Makepeace Island’s future revealed after Virgin collapse
MANAGEMENT says an island getaway in the heart of Noosa which has hosted Justin Bieber and the Hemsworth brothers will not be impacted by a major airline collapse.
Virgin boss Sir Richard Branson is a part-owner of Makepeace Island, a high-end luxury getaway in the Noosa River.
Virgin Australia, the nation's second-largest carrier, announced this week it had entered voluntary administration, in the wake of the coronavirus shutdown.
Billionaire Sir Richard this week pledged his Necker Island luxury resort in the Caribbean would be offered as security for loans, in a bid to secure a UK Government bailout of Virgin Atlantic airline.
The move sparked rumours a similar approach could be taken with Makepeace Island, in a bid to secure Federal Government assistance for the stricken Virgin Australia.

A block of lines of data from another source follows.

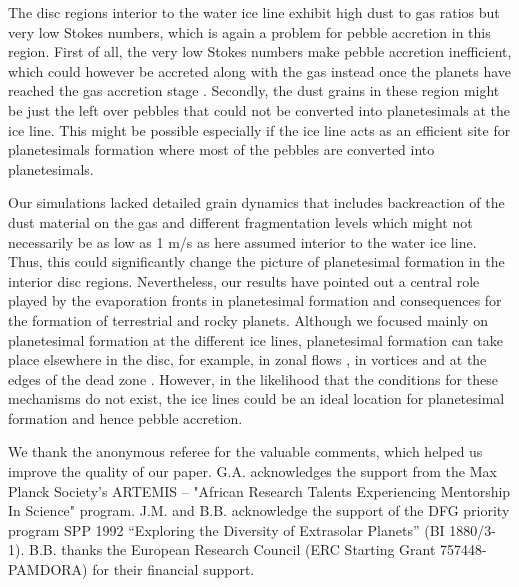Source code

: \documentclass{aa}
\begin{document}
The disc regions interior to the water ice line exhibit high dust to gas ratios but very low Stokes numbers, which is again a problem for pebble accretion in this region. First of all, the very low Stokes numbers make pebble accretion inefficient, which could however be accreted along with the gas instead once the planets have reached the gas accretion stage \citep{Morbidelli2023, BitschMah2023}. Secondly, the dust grains in these region might be just the left over pebbles that could not be converted into planetesimals at the ice line. This might be possible especially if the ice line acts as an efficient site for planetesimals formation where most of the pebbles are converted into planetesimals. 

Our simulations lacked detailed grain dynamics that includes backreaction of the dust material on the gas and different fragmentation levels which might not necessarily be as low as 1 m/s as here assumed interior to the water ice line. Thus, this could significantly change the picture of planetesimal formation in the interior disc regions. Nevertheless, our results have pointed out a central role played by the evaporation fronts in planetesimal formation and consequences for the formation of terrestrial and rocky planets.
Although we focused mainly on planetesimal formation at the different ice lines,  planetesimal formation can take place elsewhere in the disc, for example, in zonal flows \citep{Johansen2011, Dittrich2013}, in vortices \citep{Raettig2015, Surville2016} and at the edges of the dead zone \citep{Lyra2009}. However, in the likelihood that the conditions for these mechanisms do not exist, the ice lines could be an ideal location for planetesimal formation and hence pebble accretion.


\begin{acknowledgements}
We thank the anonymous referee for the valuable comments, which helped us improve the quality of our paper.
G.A. acknowledges the support from the Max Planck Society's ARTEMIS -- "African Research Talents Experiencing Mentorship In Science" program.
J.M. and B.B. acknowledge the support of the DFG priority program SPP 1992 ``Exploring the Diversity of Extrasolar Planets'' (BI 1880/3-1). B.B. thanks the European Research Council (ERC Starting Grant 757448-PAMDORA) for their financial support.
\end{acknowledgements}

    
    
\end{document}
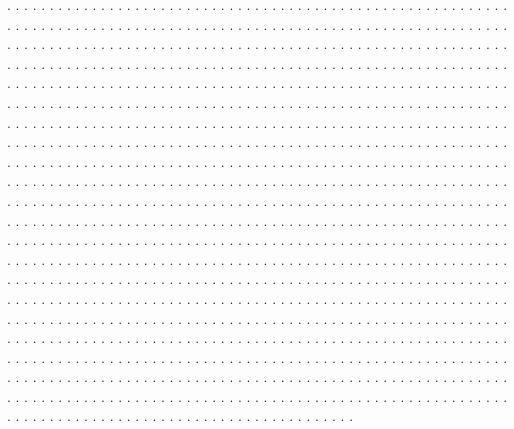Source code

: \documentclass[twocolumn]{revtex4}
\begin{document}
\vspace*{0.5cm}

. . . . . . . . . . . . . . . . . . . . . . . . . . . . . . . . . . . . . . . .
. . . . . . . . . . . . . . . . . . . . . . . . . . . . . . . . . . . . . . . .
. . . . . . . . . . . . . . . . . . . . . . . . . . . . . . . . . . . . . . . .
. . . . . . . . . . . . . . . . . . . . . . . . . . . . . . . . . . . . . . . .
. . . . . . . . . . . . . . . . . . . . . . . . . . . . . . . . . . . . . . . .
. . . . . . . . . . . . . . . . . . . . . . . . . . . . . . . . . . . . . . . .
. . . . . . . . . . . . . . . . . . . . . . . . . . . . . . . . . . . . . . . .
. . . . . . . . . . . . . . . . . . . . . . . . . . . . . . . . . . . . . . . .
. . . . . . . . . . . . . . . . . . . . . . . . . . . . . . . . . . . . . . . .
. . . . . . . . . . . . . . . . . . . . . . . . . . . . . . . . . . . . . . . .
. . . . . . . . . . . . . . . . . . . . . . . . . . . . . . . . . . . . . . . .
. . . . . . . . . . . . . . . . . . . . . . . . . . . . . . . . . . . . . . . .
. . . . . . . . . . . . . . . . . . . . . . . . . . . . . . . . . . . . . . . .
. . . . . . . . . . . . . . . . . . . . . . . . . . . . . . . . . . . . . . . .
. . . . . . . . . . . . . . . . . . . . . . . . . . . . . . . . . . . . . . . .
. . . . . . . . . . . . . . . . . . . . . . . . . . . . . . . . . . . . . . . .
. . . . . . . . . . . . . . . . . . . . . . . . . . . . . . . . . . . . . . . .
. . . . . . . . . . . . . . . . . . . . . . . . . . . . . . . . . . . . . . . .
. . . . . . . . . . . . . . . . . . . . . . . . . . . . . . . . . . . . . . . .
. . . . . . . . . . . . . . . . . . . . . . . . . . . . . . . . . . . . . . . .
. . . . . . . . . . . . . . . . . . . . . . . . . . . . . . . . . . . . . . . .
. . . . . . . . . . . . . . . . . . . . . . . . . . . . . . . . . . . . . . . .
. . . . . . . . . . . . . . . . . . . . . . . . . . . . . . . . . . . . . . . .
. . . . . . . . . . . . . . . . . . . . . . . . . . . . . . . . . . . . . . . .
. . . . . . . . . . . . . . . . . . . . . . . . . . . . . . . . . . . . . . . .
. . . . . . . . . . . . . . . . . . . . . . . . . . . . . . . . . . . . . . . .
. . . . . . . . . . . . . . . . . . . . . . . . . . . . . . . . . . . . . . . .
. . . . . . . . . . . . . . . . . . . . . . . . . . . . . . . . . . . . . . . .
. . . . . . . . . . . . . . . . . . . . . . . . . . . . . . . . . . . . . . . .
. . . . . . . . . . . . . . . . . . . . . . . . . . . . . . . . . . . . . . . .
. . . . . . . . . . . . . . . . . . . . . . . . . . . . . . . . . . . . . . . .
. . . . . . . . . . . . . . . . . . . . . . . . . . . . . . . . . . . . . . . .
\end{document}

A Makepeace Island spokeswoman told the Daily the luxury retreat would "not be impacted by the airline's recent announcement to enter voluntary administration" as it was "not part of Virgin Australia's assets".
"Makepeace Island is currently owned by Sir Richard Branson, Brett Godfrey, Radek Sali and Cathie Reid and Stuart Giles," the spokeswoman said.
"The island was originally developed as a retreat for family and friends of the owners, and in 2011 its doors were opened for exclusive hire as a private holiday home."
Makepeace Island rates for peak season this year were listed on the website at $18,000 a night for exclusive use, for a minimum two-night stay, rising to $19,800 a night in peak season next year.
The island - which Sir Richard bought for $2.86 million in the early-2000s - featured a 500,000L pool, 15-person spa, gym, tennis court and more.
It had also hosted the likes of Will-I-Am and other celebrities.